Świat stanął przede mną otworem - dzięki Tobie. Nie bardzo wiedziałem jak można się odwdzięczyć za taki zastrzyk energii, ale wymyśliłem. No, bo jesteś już członkiem zamkniętej grupy patronek i patronów, dostajesz moje teksty, także te, które będą dostępne tylko dla patronów, dostajesz wybrane materiały wytworzone w ramach innych moich projektów, dostaniesz każdą książkę którą napiszę w czasie trwania Twojego patronatu i do tego w każdej książce, którą skończę - zamieszczę na osobnej stronie imienne podziękowania dla patronów i patronek takich jak Ty. Co można jeszcze?

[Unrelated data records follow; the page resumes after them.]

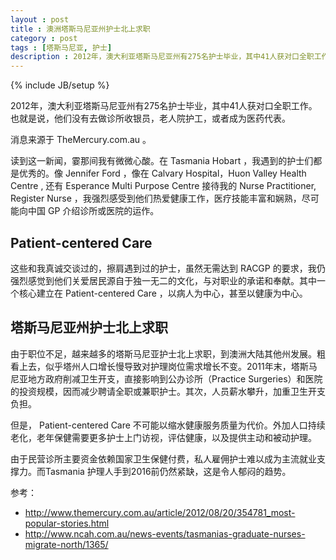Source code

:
 ```yaml
---
layout : post
title : 澳洲塔斯马尼亚州护士北上求职
category : post
tags : [塔斯马尼亚, 护士]
description : 2012年，澳大利亚塔斯马尼亚州有275名护士毕业，其中41人获对口全职工作。也就是说，他们没有去做诊所收银员，老人院护工，或者成为医药代表。
---
```


{% include JB/setup %}

2012年，澳大利亚塔斯马尼亚州有275名护士毕业，其中41人获对口全职工作。也就是说，他们没有去做诊所收银员，老人院护工，或者成为医药代表。

消息来源于 TheMercury.com.au 。

读到这一新闻，霎那间我有微微心酸。在 Tasmania Hobart ，我遇到的护士们都是优秀的。像 Jennifer Ford ，像在 Calvary Hospital，Huon Valley Health Centre , 还有 Esperance Multi Purpose Centre 接待我的 Nurse Practitioner, Register Nurse ，我强烈感受到他们热爱健康工作，医疗技能丰富和娴熟，尽可能向中国 GP 介绍诊所或医院的运作。

## Patient-centered Care

这些和我真诚交谈过的，擦肩遇到过的护士，虽然无需达到 RACGP 的要求，我仍强烈感觉到他们关爱居民源自于独一无二的文化，与对职业的承诺和奉献。其中一个核心建立在 Patient-centered Care ，以病人为中心，甚至以健康为中心。


## 塔斯马尼亚州护士北上求职

由于职位不足，越来越多的塔斯马尼亚护士北上求职，到澳洲大陆其他州发展。粗看上去，似乎塔州人口增长慢导致对护理岗位需求增长不变。2011年末，塔斯马尼亚地方政府削减卫生开支，直接影响到公办诊所（Practice Surgeries）和医院的投资规模，因而减少聘请全职或兼职护士。其次，人员薪水攀升，加重卫生开支负担。

但是， Patient-centered Care 不可能以缩水健康服务质量为代价。外加人口持续老化，老年保健需要更多护士上门访视，评估健康，以及提供主动和被动护理。

由于民营诊所主要资金依赖国家卫生保健付费，私人雇佣护士难以成为主流就业支撑力。而Tasmania 护理人手到2016前仍然紧缺，这是令人郁闷的趋势。



参考：

* http://www.themercury.com.au/article/2012/08/20/354781_most-popular-stories.html
* http://www.ncah.com.au/news-events/tasmanias-graduate-nurses-migrate-north/1365/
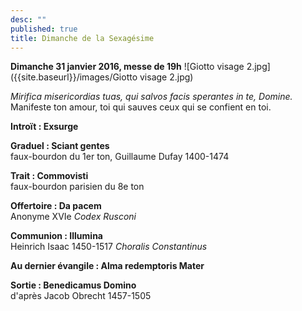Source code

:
```yaml
---
desc: ""
published: true
title: Dimanche de la Sexagésime
---
```



**Dimanche 31 janvier 2016, messe de 19h**
![Giotto visage 2.jpg]({{site.baseurl}}/images/Giotto visage 2.jpg)

*Mirifica misericordias tuas, qui salvos facis sperantes in te, Domine.*  
Manifeste ton amour, toi qui sauves ceux qui se confient en toi.

**Introït : Exsurge**  

**Graduel : Sciant gentes**  
faux-bourdon du 1er ton, Guillaume Dufay 1400-1474

**Trait : Commovisti**  
faux-bourdon parisien du 8e ton

**Offertoire : Da pacem**  
Anonyme XVIe *Codex Rusconi*

**Communion : Illumina**  
Heinrich Isaac 1450-1517 *Choralis Constantinus*

**Au dernier évangile : Alma redemptoris Mater**  

**Sortie : Benedicamus Domino**  
d'après Jacob Obrecht 1457-1505
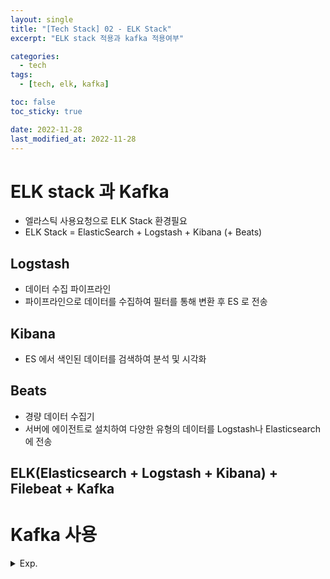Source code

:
 ```yaml
---
layout: single
title: "[Tech Stack] 02 - ELK Stack"
excerpt: "ELK stack 적용과 kafka 적용여부"

categories:
  - tech
tags:
  - [tech, elk, kafka]

toc: false
toc_sticky: true

date: 2022-11-28
last_modified_at: 2022-11-28
---
```

# ELK stack 과 Kafka

- 엘라스틱 사용요청으로 ELK Stack 환경필요
- ELK Stack = ElasticSearch + Logstash + Kibana (+ Beats)

## Logstash

- 데이터 수집 파이프라인
- 파이프라인으로 데이터를 수집하여 필터를 통해 변환 후 ES 로 전송

## Kibana

- ES 에서 색인된 데이터를 검색하여 분석 및 시각화

## Beats

- 경량 데이터 수집기
- 서버에 에이전트로 설치하여 다양한 유형의 데이터를 Logstash나 Elasticsearch에 전송

## ELK(Elasticsearch + Logstash + Kibana) + Filebeat + Kafka

# Kafka 사용


<details>
  <summary>Exp.</summary>  
  <pre>

### 참조
 * [Elastic 가이드 북]( https://esbook.kimjmin.net/ )
 * [AWS EC2 ELK 설치]( https://angryfullstack.tistory.com/entry/AWS-EC2-ELK-Elasticsearch7x-Logstash7x-Kibana7x-%EC%B5%9C%EC%8B%A0%EB%B2%84%EC%A0%84-%EC%84%A4%EC%B9%98 )

  </pre>
</details>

Można, chociaż to drobiazg, ale zakładam, że jeżeli stać Ciebie - tak materialnie jak i mentalnie - na taki gest jak wsparcie na tym poziomie to rozmawiamy już nie na poziomie wymiernych kwot - ale gestów.
Otóż - gdziekolwiek nie pojadę w czasie twojego nad moją twórczością patronatu - dostaniesz ode mnie kartkę pocztową. To już zapomniany obyczaj wysyłania pocztówek, prawda? A miło jest mieć materialny dowód czyjejś pamięci, chociażby z tak odległego miejsca jak tutaj na zdjęciu - z Wyspy Wielkanocnej.
Jak napisałem wszystko co wynika z niższych progów wsparcie także jest Twoje.